Material supplied:
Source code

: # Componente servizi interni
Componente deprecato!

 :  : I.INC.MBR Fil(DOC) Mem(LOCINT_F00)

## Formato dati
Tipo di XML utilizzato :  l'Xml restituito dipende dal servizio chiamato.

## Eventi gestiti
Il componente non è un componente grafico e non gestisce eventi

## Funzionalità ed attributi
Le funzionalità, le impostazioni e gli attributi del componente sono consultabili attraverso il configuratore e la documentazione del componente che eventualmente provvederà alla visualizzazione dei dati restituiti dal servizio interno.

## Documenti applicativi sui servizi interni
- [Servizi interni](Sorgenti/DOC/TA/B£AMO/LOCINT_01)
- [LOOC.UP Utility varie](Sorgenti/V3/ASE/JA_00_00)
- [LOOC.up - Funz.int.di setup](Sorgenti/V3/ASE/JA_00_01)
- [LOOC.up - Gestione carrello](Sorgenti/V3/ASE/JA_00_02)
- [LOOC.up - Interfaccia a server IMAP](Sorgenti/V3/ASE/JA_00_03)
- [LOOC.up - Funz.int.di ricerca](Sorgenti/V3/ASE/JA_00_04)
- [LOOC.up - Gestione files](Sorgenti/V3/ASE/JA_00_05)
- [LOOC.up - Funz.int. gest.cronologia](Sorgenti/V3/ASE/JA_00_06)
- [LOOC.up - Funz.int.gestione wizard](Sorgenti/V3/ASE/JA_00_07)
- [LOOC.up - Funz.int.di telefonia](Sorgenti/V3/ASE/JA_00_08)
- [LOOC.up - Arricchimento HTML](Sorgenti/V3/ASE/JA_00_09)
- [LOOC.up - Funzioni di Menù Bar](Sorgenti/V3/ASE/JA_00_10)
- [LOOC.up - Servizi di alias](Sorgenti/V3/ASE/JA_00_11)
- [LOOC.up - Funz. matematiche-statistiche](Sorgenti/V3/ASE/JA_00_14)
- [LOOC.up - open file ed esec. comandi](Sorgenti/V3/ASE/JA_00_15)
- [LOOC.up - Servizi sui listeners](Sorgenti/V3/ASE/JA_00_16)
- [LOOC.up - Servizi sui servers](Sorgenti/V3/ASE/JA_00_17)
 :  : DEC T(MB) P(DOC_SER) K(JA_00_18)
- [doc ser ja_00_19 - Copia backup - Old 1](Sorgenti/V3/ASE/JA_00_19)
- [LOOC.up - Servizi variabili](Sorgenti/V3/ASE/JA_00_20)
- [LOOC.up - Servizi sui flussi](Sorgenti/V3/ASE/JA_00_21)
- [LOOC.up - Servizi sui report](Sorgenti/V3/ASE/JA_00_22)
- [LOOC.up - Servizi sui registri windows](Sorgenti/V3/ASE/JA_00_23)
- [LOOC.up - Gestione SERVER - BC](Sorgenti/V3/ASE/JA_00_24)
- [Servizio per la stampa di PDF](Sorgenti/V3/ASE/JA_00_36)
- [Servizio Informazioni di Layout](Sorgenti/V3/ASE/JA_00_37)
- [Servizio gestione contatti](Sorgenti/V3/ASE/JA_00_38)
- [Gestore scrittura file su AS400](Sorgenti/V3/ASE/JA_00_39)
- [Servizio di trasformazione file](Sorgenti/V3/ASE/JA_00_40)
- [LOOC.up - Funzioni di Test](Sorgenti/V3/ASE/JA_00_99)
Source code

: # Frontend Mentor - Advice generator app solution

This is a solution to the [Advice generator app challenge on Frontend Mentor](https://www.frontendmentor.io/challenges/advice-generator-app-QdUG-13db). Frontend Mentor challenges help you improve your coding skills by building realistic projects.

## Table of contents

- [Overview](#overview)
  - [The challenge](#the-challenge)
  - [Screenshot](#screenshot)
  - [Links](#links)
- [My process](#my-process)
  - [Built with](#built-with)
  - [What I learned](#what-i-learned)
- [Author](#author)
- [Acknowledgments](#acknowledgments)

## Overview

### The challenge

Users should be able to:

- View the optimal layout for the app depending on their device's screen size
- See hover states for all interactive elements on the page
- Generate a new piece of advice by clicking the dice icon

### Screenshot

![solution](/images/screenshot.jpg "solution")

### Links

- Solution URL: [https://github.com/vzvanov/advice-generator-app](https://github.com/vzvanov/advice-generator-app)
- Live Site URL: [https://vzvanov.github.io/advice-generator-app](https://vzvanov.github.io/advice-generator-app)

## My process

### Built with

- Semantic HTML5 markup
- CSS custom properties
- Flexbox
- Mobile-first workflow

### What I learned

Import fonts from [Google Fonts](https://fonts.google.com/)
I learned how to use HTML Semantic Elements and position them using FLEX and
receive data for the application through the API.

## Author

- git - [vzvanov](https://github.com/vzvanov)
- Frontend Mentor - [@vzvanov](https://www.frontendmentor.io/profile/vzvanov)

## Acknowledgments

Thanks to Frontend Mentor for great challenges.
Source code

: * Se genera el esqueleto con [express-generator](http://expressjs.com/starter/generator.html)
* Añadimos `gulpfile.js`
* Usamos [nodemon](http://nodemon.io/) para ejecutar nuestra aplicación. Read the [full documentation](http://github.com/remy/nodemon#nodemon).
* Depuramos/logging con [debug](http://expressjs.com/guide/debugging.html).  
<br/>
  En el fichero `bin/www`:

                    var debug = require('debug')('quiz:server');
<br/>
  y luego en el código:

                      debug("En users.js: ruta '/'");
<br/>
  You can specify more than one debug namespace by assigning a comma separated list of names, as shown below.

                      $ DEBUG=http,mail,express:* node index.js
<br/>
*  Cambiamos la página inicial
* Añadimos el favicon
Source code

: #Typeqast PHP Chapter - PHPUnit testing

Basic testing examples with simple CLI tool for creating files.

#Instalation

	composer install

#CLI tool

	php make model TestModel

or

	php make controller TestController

Your instructions: Which lines in the material above include the string "tool"? Pull them out.

Response below:
Basic testing examples with simple CLI tool for creating files.
#CLI tool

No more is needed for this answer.